Symbols have a wealth of meaning hidden inside them that draws inspiration from mythologies and historical accounts and are a fundamental part of our customs and traditions. Though a long time has elapsed, these symbols are still flamboyant in our minds and we get them as tattoos. One mystical and captivating ancient symbol is the Ouroboros.
The word Ouroboros (Oroborus or Uroboros) is derived from the Greek words “ουρά” (tail) and “βορά” (eating)which could be roughly translated as “he who eats his tail”, refers to the ancient mystical and Alchemical symbol of a snake or in some cases, a dragon biting its own tail. Although it was the Greeks who coined the name that we use today, the Ouroboros has been used by many cultures throughout the ancient and modern world as an archetypal symbol. From the Aztecs of Central America to the alchemists of Europe and from the ancient Egyptians to the Gnostics of the Middle East, the self-eating snake or dragon seems to have slithered around the world.

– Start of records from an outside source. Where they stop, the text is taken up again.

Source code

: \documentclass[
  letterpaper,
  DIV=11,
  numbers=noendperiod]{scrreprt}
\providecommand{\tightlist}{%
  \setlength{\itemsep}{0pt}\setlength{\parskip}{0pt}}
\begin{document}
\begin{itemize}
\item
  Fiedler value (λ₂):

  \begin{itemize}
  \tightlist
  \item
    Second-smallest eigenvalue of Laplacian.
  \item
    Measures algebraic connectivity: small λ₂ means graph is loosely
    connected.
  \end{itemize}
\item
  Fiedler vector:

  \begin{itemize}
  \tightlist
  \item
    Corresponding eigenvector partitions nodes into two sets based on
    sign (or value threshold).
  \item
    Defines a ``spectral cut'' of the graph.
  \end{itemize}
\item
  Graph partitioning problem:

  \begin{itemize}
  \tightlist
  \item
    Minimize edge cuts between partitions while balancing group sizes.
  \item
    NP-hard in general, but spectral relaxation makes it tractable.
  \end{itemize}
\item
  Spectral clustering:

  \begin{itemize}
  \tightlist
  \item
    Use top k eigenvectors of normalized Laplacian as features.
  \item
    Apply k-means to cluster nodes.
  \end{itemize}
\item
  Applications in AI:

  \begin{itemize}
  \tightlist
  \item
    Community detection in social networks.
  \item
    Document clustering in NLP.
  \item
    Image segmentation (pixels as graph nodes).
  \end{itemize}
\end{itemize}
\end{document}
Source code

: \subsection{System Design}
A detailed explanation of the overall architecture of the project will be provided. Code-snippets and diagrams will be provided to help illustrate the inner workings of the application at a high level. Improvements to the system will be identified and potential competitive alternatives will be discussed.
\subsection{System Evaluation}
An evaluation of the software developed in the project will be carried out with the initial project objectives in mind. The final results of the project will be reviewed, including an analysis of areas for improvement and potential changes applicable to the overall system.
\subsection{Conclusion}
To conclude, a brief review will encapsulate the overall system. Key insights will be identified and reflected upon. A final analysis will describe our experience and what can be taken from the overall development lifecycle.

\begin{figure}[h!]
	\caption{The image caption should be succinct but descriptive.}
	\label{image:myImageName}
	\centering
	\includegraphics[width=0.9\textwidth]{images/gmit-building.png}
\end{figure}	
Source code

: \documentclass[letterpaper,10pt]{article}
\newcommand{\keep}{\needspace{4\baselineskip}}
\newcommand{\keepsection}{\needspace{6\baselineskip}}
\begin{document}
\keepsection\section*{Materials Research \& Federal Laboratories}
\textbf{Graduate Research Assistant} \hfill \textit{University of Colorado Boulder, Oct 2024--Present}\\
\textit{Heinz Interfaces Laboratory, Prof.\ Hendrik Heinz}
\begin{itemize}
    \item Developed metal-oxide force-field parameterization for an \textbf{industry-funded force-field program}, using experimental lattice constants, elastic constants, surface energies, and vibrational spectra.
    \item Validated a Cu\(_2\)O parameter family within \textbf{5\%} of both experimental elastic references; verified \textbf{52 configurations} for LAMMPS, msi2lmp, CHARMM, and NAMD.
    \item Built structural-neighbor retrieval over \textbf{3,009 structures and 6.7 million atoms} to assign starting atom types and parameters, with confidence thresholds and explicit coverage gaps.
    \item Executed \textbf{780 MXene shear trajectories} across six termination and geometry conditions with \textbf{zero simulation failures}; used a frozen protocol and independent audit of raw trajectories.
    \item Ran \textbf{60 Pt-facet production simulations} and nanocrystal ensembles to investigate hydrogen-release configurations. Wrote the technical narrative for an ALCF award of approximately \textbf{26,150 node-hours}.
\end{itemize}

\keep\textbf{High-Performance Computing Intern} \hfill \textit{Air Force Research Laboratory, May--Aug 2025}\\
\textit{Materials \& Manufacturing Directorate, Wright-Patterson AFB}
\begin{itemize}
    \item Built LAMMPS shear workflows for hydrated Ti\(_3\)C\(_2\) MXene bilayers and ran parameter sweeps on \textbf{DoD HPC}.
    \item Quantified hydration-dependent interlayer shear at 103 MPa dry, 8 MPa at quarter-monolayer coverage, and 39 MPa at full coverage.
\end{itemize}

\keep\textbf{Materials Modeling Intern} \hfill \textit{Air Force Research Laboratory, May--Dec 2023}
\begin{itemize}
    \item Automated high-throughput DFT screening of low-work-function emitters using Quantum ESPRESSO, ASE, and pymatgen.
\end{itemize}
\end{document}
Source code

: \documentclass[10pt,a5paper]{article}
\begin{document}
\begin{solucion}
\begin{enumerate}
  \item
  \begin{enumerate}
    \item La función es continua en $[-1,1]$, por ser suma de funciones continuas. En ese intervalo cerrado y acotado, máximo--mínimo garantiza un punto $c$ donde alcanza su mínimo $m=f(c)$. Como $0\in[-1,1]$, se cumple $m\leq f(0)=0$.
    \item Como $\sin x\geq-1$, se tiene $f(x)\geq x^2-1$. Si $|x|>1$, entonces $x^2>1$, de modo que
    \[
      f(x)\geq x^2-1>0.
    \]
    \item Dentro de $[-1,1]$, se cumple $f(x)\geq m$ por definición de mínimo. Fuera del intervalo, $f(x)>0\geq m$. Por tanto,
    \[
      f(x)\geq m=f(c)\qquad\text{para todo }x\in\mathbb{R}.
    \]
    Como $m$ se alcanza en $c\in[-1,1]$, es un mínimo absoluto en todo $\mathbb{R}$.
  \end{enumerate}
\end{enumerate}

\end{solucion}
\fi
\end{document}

Hence it seems that nowadays this ancient symbol has caught on a commercial appeal as a tattoo design and is worn both by woman and man.
Due to it’s rich history the Ouroboros has several meanings interwoven into it. In being it a circle it siginifies unity and it shows that infinity has no beginning, nor end, and the image of the dragon or snake biting its own tail shows that the beginning and end of infinity are at the same place. It is also seen as enveloping itself, where the past (the tail) appears to disappear from view but still existing into another reality. It can also be perceived as the cyclic Nature of the Universe: creation out of destruction, Life out of Death where the Ouroboros eats its own tail to sustain its life, in an eternal cycle of renewal. Moreover In mythology, the Oroboros is a symbol representing the Milky Way galaxy and it is possible that the Ouroboros may also symbolize a solar eclipse in some belief structures. It is also found in Gnosticism and alchemy representing cyclical natural life and the harmony of opposites such as; the conscious and unconscious mind and the Yin Yang. The Ouroboros appears in many other cultures and settings as well. For instance, the Aztec serpent God Queztacoatl was depicted similarly, and Chinese alchemical dragons have both similar shapes and meaning. Even in Hindu, you have the dragon circling the tortoise that supports the four elephants that carry the world.
Tattoo versions of the Ouroboros are as diverged as the symbols history. Normally, they are portrayed in their traditional form, in black and white with the serpent devouring its tail but at times colors and other religious or spiritual symbols are also added. The design can go on any body part in various manners however people typically choose to have their tattoos on their arm, back, neck, wrist or palm. Moreover the Ouroboros tattoos have the added advantage of being used as arm or leg bands by making the eternal circle in three dimensions rather than a two dimensional one.
Furthermore, the Ouroboros tattoo is worn by men and women alike as both the sexes find it alluring since it can be given a masculine and tribal touch that is fitting as a tattoo piece for the men or a simple colored ethnic snake mostly preferred by women. Nevertheless, you can wear from a simple garden snake to the great-feathered Aztec serpent God Queztacoatl. The choice merely resides in your hands.